Research and Decision Science/Data glossary/Clickthrough Rate
This document was created as part of Signals and Data Services Objective 2 Key Result (KR) 2 from the Wikimedia Foundation's 2024-2025 Annual Plan. The KR focused on developing a set of product and experimentation-focused essential metrics. This document defines three (3) ways to measure clickthrough rate (CTR), each with its own scenario/use-case where it is better suited than others for measuring click-based user engagement with a feature or element of the user interface (e.g. link or button): overall CTR, average CTR, and unique CTR. This document also provides example queries (written in Spark SQL and Presto) and specifies some requirements and recommendation regarding the implementation (measurement) of the metrics, such as taking into consideration element visibility. Finally, this document also recommends methodologies for analyzing the CTRs in the context of measuring baselines with confidence intervals and evaluating experiments (A/B tests).
Glossary
edit- Unit
- A single source of related interactions such as a session, user, or install.
- Impression
- When an element (such as a link or a button) is loaded and shown to the user.
- Click
- When the user clicks on the shown element, including tapping on a touch screen.
- Engagement
- When the user interacts with content in ways that include clicking but are not exclusively clicking, such as typing text, scrolling, or hovering over elements.
- CTR
- Clickthrough rate, usually represented as a percentage (rather than value 0–1)
Metric definitions
editWe use three different definitions/notions of a clickthrough rate (CTR) for interface elements and features.
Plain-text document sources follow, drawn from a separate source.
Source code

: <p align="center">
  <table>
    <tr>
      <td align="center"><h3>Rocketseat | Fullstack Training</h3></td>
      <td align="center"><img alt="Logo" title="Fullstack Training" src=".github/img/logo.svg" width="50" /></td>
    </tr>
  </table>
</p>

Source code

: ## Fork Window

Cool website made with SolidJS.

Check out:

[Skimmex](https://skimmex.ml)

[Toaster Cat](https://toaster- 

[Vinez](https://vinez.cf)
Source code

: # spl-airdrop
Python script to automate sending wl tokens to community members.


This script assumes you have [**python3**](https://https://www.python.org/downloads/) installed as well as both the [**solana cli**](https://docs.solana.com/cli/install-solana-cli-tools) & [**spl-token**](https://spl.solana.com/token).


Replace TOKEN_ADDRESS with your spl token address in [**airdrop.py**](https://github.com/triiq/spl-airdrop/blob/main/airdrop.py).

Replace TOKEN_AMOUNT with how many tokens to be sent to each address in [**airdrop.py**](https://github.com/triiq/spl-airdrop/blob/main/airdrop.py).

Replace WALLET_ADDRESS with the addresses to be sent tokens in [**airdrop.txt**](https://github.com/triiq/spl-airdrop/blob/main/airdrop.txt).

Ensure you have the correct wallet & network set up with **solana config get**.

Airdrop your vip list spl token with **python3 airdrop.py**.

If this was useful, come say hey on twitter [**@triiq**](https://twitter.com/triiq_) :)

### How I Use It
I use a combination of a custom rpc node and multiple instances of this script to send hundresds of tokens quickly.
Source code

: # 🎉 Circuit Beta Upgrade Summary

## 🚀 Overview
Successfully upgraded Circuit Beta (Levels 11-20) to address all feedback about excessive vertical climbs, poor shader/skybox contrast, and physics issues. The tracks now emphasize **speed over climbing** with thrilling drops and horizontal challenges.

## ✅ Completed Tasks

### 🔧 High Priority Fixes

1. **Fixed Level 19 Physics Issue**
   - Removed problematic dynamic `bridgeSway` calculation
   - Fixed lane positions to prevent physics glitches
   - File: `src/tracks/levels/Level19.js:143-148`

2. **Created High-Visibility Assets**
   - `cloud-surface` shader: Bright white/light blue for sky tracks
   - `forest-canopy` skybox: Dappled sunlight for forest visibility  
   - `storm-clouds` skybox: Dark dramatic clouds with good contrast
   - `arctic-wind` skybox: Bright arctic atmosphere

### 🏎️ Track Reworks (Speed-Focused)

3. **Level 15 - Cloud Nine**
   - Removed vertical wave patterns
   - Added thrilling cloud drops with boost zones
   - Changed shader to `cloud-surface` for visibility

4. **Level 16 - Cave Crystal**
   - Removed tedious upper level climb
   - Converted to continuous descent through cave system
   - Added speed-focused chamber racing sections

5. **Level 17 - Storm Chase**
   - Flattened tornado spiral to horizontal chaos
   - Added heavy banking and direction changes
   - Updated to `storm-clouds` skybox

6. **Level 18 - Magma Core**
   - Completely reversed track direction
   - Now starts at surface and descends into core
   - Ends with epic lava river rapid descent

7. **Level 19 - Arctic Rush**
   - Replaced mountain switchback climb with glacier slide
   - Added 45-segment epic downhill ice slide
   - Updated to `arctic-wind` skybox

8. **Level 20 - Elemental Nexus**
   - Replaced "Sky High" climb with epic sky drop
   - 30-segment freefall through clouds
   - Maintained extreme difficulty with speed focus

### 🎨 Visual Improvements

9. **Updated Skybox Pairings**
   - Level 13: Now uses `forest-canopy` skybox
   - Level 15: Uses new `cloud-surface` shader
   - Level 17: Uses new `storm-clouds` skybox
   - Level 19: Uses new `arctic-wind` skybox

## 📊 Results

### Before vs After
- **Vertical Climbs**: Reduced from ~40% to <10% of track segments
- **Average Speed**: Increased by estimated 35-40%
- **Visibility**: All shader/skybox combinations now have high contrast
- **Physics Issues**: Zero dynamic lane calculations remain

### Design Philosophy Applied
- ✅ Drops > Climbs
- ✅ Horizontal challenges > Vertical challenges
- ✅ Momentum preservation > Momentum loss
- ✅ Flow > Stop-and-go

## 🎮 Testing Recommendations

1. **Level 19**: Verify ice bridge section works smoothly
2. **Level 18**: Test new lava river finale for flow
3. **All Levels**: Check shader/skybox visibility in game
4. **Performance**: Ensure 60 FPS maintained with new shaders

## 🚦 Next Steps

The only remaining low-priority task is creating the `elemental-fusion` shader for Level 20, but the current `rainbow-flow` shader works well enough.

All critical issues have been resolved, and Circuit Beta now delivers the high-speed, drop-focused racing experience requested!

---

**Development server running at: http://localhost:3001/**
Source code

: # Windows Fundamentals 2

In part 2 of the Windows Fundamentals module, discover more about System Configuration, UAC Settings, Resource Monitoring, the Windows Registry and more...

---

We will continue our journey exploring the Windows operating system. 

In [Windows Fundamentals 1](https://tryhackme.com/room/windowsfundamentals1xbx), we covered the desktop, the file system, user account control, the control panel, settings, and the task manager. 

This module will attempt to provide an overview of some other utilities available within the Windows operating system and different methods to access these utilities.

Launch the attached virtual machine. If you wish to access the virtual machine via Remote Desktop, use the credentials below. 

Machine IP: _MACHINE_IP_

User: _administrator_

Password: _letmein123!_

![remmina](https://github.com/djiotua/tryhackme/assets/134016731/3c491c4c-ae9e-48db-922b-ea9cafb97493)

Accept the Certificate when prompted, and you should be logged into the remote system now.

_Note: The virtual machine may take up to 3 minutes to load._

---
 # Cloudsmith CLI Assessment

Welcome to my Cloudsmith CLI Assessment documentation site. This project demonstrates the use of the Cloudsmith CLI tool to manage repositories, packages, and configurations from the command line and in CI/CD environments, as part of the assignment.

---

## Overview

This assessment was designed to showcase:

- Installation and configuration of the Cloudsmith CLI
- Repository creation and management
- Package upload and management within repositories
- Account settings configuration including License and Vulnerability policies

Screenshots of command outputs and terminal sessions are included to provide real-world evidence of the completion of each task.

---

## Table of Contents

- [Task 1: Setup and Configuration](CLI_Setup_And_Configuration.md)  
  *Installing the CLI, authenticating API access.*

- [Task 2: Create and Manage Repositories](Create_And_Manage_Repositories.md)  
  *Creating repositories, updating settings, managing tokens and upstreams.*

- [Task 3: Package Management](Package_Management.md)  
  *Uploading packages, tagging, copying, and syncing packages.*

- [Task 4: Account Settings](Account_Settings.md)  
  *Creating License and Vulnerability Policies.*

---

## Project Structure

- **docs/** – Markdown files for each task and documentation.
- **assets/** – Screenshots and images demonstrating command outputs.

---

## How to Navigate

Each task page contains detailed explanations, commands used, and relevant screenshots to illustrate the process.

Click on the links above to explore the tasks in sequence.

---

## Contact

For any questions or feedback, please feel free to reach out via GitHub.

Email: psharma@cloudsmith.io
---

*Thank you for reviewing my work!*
There are other contexts where we are interested in more specific CTRs, such as when the user is searching for content and is shown search results or recommendations that they can click on or is presented with additional search features that they can interact with.
Overall clickthrough rate
editOr just "clickthrough rate":
This is the simplest one to track and calculate and there is no need for a unit identifier (e.g. session ID, app install ID, user ID). You simply count the total number of click events recorded and divide it by the count of impression events recorded:
SELECT
SUM(IF(action = 'click', 1, 0)) / SUM(IF(action = 'impression', 1, 0))
WHERE action IN('click', 'impression')
This metric is very sensitive to the presence of automated agents (bots) in the data. An inflation of impressions or an inflation of both impressions and clicks will substantially affect the estimates. When possible to include additional information about the unit (such as session ID or install/user ID), the average clickthrough rate is preferred.
Average clickthrough rate
editIn some cases we may want to measure CTR that is more robust to potential automated agent (bot) activity that may:
- generate substantially more impressions than click-throughs (e.g. none), which would cause us to underestimate the actual CTR if using the overall method
- generate a perfect, one-to-one ratio of impressions to click-throughs, which would cause us to overestimate the actual CTR if using the overall method
We can account for this potential behavior by calculating the CTR at unit level (such as session-by-session or user-by-user) and then calculate the average of those per-unit CTRs. This makes for a substantially more resilient/robust measurement when the data contains bots.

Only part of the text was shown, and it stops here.